Transcriptomics and machine learning predict diagnosis and severity of growth hormone deficiency

BACKGROUND. The effect of gene expression data on diagnosis remains limited. Here, we show how diagnosis and classification of growth hormone deficiency (GHD) can be achieved from a single blood sample using a combination of transcriptomics and random forest analysis. METHODS. Prepubertal treatment-naive children with GHD (n = 98) were enrolled from the PREDICT study, and controls (n = 26) were acquired from online data sets. Whole blood gene expression was correlated with peak growth hormone (GH) using rank regression and a random forest algorithm tested for prediction of the presence of GHD and in classification of GHD as severe (peak GH < 4 mu g/l) and nonsevere (peak >= 4 mu g/l).

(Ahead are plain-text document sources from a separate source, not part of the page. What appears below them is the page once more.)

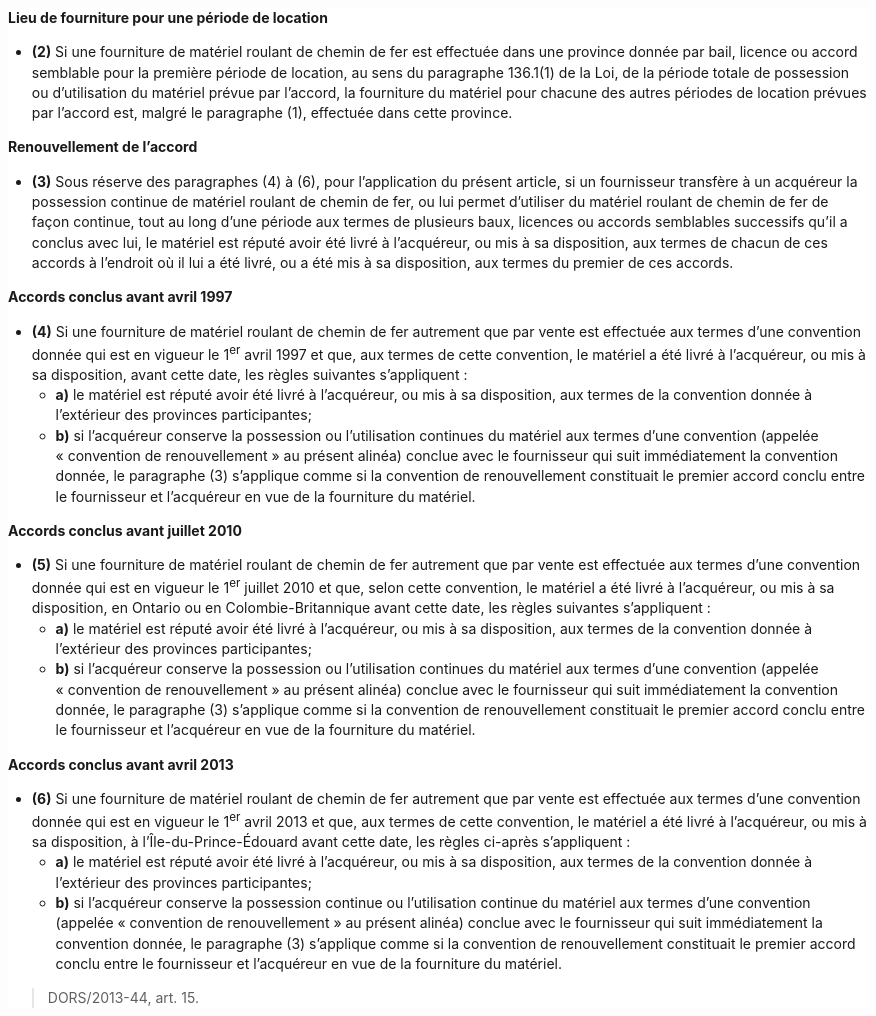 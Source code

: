 **Lieu de fourniture pour une période de location**

- **(2)** Si une fourniture de matériel roulant de chemin de fer est effectuée dans une province donnée par bail, licence ou accord semblable pour la première période de location, au sens du paragraphe 136.1(1) de la Loi, de la période totale de possession ou d’utilisation du matériel prévue par l’accord, la fourniture du matériel pour chacune des autres périodes de location prévues par l’accord est, malgré le paragraphe (1), effectuée dans cette province.

**Renouvellement de l’accord**

- **(3)** Sous réserve des paragraphes (4) à (6), pour l’application du présent article, si un fournisseur transfère à un acquéreur la possession continue de matériel roulant de chemin de fer, ou lui permet d’utiliser du matériel roulant de chemin de fer de façon continue, tout au long d’une période aux termes de plusieurs baux, licences ou accords semblables successifs qu’il a conclus avec lui, le matériel est réputé avoir été livré à l’acquéreur, ou mis à sa disposition, aux termes de chacun de ces accords à l’endroit où il lui a été livré, ou a été mis à sa disposition, aux termes du premier de ces accords.

**Accords conclus avant avril 1997**

- **(4)** Si une fourniture de matériel roulant de chemin de fer autrement que par vente est effectuée aux termes d’une convention donnée qui est en vigueur le 1<sup>er</sup> avril 1997 et que, aux termes de cette convention, le matériel a été livré à l’acquéreur, ou mis à sa disposition, avant cette date, les règles suivantes s’appliquent :
	- **a)** le matériel est réputé avoir été livré à l’acquéreur, ou mis à sa disposition, aux termes de la convention donnée à l’extérieur des provinces participantes;
	- **b)** si l’acquéreur conserve la possession ou l’utilisation continues du matériel aux termes d’une convention (appelée « convention de renouvellement » au présent alinéa) conclue avec le fournisseur qui suit immédiatement la convention donnée, le paragraphe (3) s’applique comme si la convention de renouvellement constituait le premier accord conclu entre le fournisseur et l’acquéreur en vue de la fourniture du matériel.

**Accords conclus avant juillet 2010**

- **(5)** Si une fourniture de matériel roulant de chemin de fer autrement que par vente est effectuée aux termes d’une convention donnée qui est en vigueur le 1<sup>er</sup> juillet 2010 et que, selon cette convention, le matériel a été livré à l’acquéreur, ou mis à sa disposition, en Ontario ou en Colombie-Britannique avant cette date, les règles suivantes s’appliquent :
	- **a)** le matériel est réputé avoir été livré à l’acquéreur, ou mis à sa disposition, aux termes de la convention donnée à l’extérieur des provinces participantes;
	- **b)** si l’acquéreur conserve la possession ou l’utilisation continues du matériel aux termes d’une convention (appelée « convention de renouvellement » au présent alinéa) conclue avec le fournisseur qui suit immédiatement la convention donnée, le paragraphe (3) s’applique comme si la convention de renouvellement constituait le premier accord conclu entre le fournisseur et l’acquéreur en vue de la fourniture du matériel.

**Accords conclus avant avril 2013**

- **(6)** Si une fourniture de matériel roulant de chemin de fer autrement que par vente est effectuée aux termes d’une convention donnée qui est en vigueur le 1<sup>er</sup> avril 2013 et que, aux termes de cette convention, le matériel a été livré à l’acquéreur, ou mis à sa disposition, à l’Île-du-Prince-Édouard avant cette date, les règles ci-après s’appliquent :
	- **a)** le matériel est réputé avoir été livré à l’acquéreur, ou mis à sa disposition, aux termes de la convention donnée à l’extérieur des provinces participantes;
	- **b)** si l’acquéreur conserve la possession continue ou l’utilisation continue du matériel aux termes d’une convention (appelée « convention de renouvellement » au présent alinéa) conclue avec le fournisseur qui suit immédiatement la convention donnée, le paragraphe (3) s’applique comme si la convention de renouvellement constituait le premier accord conclu entre le fournisseur et l’acquéreur en vue de la fourniture du matériel.
> DORS/2013-44, art. 15.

Performance was assessed using area under the receiver operating characteristic curve (AUC-ROC). RESULTS. Rank regression identified 347 probe sets in which gene expression correlated with peak GH concentrations (r = +/- 0.28, P < 0.01). These 347 probe sets yielded an AUC-ROC of 0.95 for prediction of GHD status versus controls and an AUC-ROC of 0.93 for prediction of GHD severity. CONCLUSION. This study demonstrates highly accurate diagnosis and disease classification for GHD using a combination of transcriptomics and random forest analysis.